> _DIRECTIONS_
An exact copy of all entries is the expected answer.

> _SOURCE DATA_
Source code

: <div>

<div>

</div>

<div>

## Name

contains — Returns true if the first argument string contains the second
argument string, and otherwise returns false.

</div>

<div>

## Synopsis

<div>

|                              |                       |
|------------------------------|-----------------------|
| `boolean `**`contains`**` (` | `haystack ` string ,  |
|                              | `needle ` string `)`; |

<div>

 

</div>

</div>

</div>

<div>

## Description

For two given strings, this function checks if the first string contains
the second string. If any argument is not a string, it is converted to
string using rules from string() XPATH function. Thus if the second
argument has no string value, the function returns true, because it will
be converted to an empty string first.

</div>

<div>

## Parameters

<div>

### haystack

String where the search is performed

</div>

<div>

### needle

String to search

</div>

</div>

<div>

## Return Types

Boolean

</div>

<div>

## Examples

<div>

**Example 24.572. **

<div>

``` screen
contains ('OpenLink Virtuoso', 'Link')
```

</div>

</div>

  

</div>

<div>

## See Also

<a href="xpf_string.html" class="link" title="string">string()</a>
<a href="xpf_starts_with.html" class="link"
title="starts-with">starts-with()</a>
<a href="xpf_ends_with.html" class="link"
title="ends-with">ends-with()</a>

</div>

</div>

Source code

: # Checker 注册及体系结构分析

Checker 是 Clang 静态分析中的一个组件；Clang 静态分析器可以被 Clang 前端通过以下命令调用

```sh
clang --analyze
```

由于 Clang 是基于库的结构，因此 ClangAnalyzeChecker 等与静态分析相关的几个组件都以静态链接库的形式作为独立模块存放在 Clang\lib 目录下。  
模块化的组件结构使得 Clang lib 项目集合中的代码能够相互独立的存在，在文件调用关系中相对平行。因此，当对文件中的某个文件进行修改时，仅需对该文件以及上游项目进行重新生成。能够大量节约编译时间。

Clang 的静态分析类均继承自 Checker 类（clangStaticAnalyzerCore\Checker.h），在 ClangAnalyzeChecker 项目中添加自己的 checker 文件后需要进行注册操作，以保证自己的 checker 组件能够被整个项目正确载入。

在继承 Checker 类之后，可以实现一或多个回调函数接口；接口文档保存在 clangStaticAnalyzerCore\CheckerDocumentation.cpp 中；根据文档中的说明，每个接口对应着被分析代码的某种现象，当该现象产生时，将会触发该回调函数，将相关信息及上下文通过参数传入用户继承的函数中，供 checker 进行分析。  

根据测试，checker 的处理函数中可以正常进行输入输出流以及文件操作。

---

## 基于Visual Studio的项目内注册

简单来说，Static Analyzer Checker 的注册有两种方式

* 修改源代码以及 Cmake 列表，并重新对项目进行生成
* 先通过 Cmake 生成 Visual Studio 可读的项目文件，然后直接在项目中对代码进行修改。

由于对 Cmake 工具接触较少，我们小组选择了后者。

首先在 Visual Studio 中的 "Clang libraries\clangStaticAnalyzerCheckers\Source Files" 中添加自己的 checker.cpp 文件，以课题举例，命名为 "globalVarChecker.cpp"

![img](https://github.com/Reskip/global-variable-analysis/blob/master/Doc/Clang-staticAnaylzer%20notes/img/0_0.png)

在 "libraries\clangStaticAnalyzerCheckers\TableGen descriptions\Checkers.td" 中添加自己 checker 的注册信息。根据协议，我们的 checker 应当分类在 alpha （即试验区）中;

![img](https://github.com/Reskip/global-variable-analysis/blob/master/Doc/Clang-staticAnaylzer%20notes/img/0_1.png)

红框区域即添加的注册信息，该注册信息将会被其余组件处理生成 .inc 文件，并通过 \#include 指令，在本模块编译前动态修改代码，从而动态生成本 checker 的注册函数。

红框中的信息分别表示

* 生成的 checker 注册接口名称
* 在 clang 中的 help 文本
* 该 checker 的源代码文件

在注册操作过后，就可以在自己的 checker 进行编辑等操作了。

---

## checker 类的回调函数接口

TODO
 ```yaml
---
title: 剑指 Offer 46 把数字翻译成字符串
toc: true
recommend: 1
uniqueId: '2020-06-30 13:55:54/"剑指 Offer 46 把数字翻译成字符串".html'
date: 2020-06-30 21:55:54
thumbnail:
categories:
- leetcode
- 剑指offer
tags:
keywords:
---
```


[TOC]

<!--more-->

> _RESULT_
Source code

: <div>

<div>

</div>

<div>

## Name

contains — Returns true if the first argument string contains the second
argument string, and otherwise returns false.

</div>

<div>

## Synopsis

<div>

|                              |                       |
|------------------------------|-----------------------|
| `boolean `**`contains`**` (` | `haystack ` string ,  |
|                              | `needle ` string `)`; |

<div>

 

</div>

</div>

</div>

<div>

## Description

For two given strings, this function checks if the first string contains
the second string. If any argument is not a string, it is converted to
string using rules from string() XPATH function. Thus if the second
argument has no string value, the function returns true, because it will
be converted to an empty string first.

</div>

<div>

## Parameters

<div>

### haystack

String where the search is performed

</div>

<div>

### needle

String to search

</div>

</div>

<div>

## Return Types

Boolean

</div>

<div>

## Examples

<div>

**Example 24.572. **

<div>

``` screen
contains ('OpenLink Virtuoso', 'Link')
```

</div>

</div>

  

</div>

<div>

## See Also

<a href="xpf_string.html" class="link" title="string">string()</a>
<a href="xpf_starts_with.html" class="link"
title="starts-with">starts-with()</a>
<a href="xpf_ends_with.html" class="link"
title="ends-with">ends-with()</a>

</div>

</div>

Source code

: # Checker 注册及体系结构分析

Checker 是 Clang 静态分析中的一个组件；Clang 静态分析器可以被 Clang 前端通过以下命令调用

```sh
clang --analyze
```

由于 Clang 是基于库的结构，因此 ClangAnalyzeChecker 等与静态分析相关的几个组件都以静态链接库的形式作为独立模块存放在 Clang\lib 目录下。  
模块化的组件结构使得 Clang lib 项目集合中的代码能够相互独立的存在，在文件调用关系中相对平行。因此，当对文件中的某个文件进行修改时，仅需对该文件以及上游项目进行重新生成。能够大量节约编译时间。

Clang 的静态分析类均继承自 Checker 类（clangStaticAnalyzerCore\Checker.h），在 ClangAnalyzeChecker 项目中添加自己的 checker 文件后需要进行注册操作，以保证自己的 checker 组件能够被整个项目正确载入。

在继承 Checker 类之后，可以实现一或多个回调函数接口；接口文档保存在 clangStaticAnalyzerCore\CheckerDocumentation.cpp 中；根据文档中的说明，每个接口对应着被分析代码的某种现象，当该现象产生时，将会触发该回调函数，将相关信息及上下文通过参数传入用户继承的函数中，供 checker 进行分析。  

根据测试，checker 的处理函数中可以正常进行输入输出流以及文件操作。

---

## 基于Visual Studio的项目内注册

简单来说，Static Analyzer Checker 的注册有两种方式

* 修改源代码以及 Cmake 列表，并重新对项目进行生成
* 先通过 Cmake 生成 Visual Studio 可读的项目文件，然后直接在项目中对代码进行修改。

由于对 Cmake 工具接触较少，我们小组选择了后者。

首先在 Visual Studio 中的 "Clang libraries\clangStaticAnalyzerCheckers\Source Files" 中添加自己的 checker.cpp 文件，以课题举例，命名为 "globalVarChecker.cpp"

![img](https://github.com/Reskip/global-variable-analysis/blob/master/Doc/Clang-staticAnaylzer%20notes/img/0_0.png)

在 "libraries\clangStaticAnalyzerCheckers\TableGen descriptions\Checkers.td" 中添加自己 checker 的注册信息。根据协议，我们的 checker 应当分类在 alpha （即试验区）中;

![img](https://github.com/Reskip/global-variable-analysis/blob/master/Doc/Clang-staticAnaylzer%20notes/img/0_1.png)

红框区域即添加的注册信息，该注册信息将会被其余组件处理生成 .inc 文件，并通过 \#include 指令，在本模块编译前动态修改代码，从而动态生成本 checker 的注册函数。

红框中的信息分别表示

* 生成的 checker 注册接口名称
* 在 clang 中的 help 文本
* 该 checker 的源代码文件

在注册操作过后，就可以在自己的 checker 进行编辑等操作了。

---

## checker 类的回调函数接口

TODO
 ```yaml
---
title: 剑指 Offer 46 把数字翻译成字符串
toc: true
recommend: 1
uniqueId: '2020-06-30 13:55:54/"剑指 Offer 46 把数字翻译成字符串".html'
date: 2020-06-30 21:55:54
thumbnail:
categories:
- leetcode
- 剑指offer
tags:
keywords:
---
```


[TOC]

<!--more-->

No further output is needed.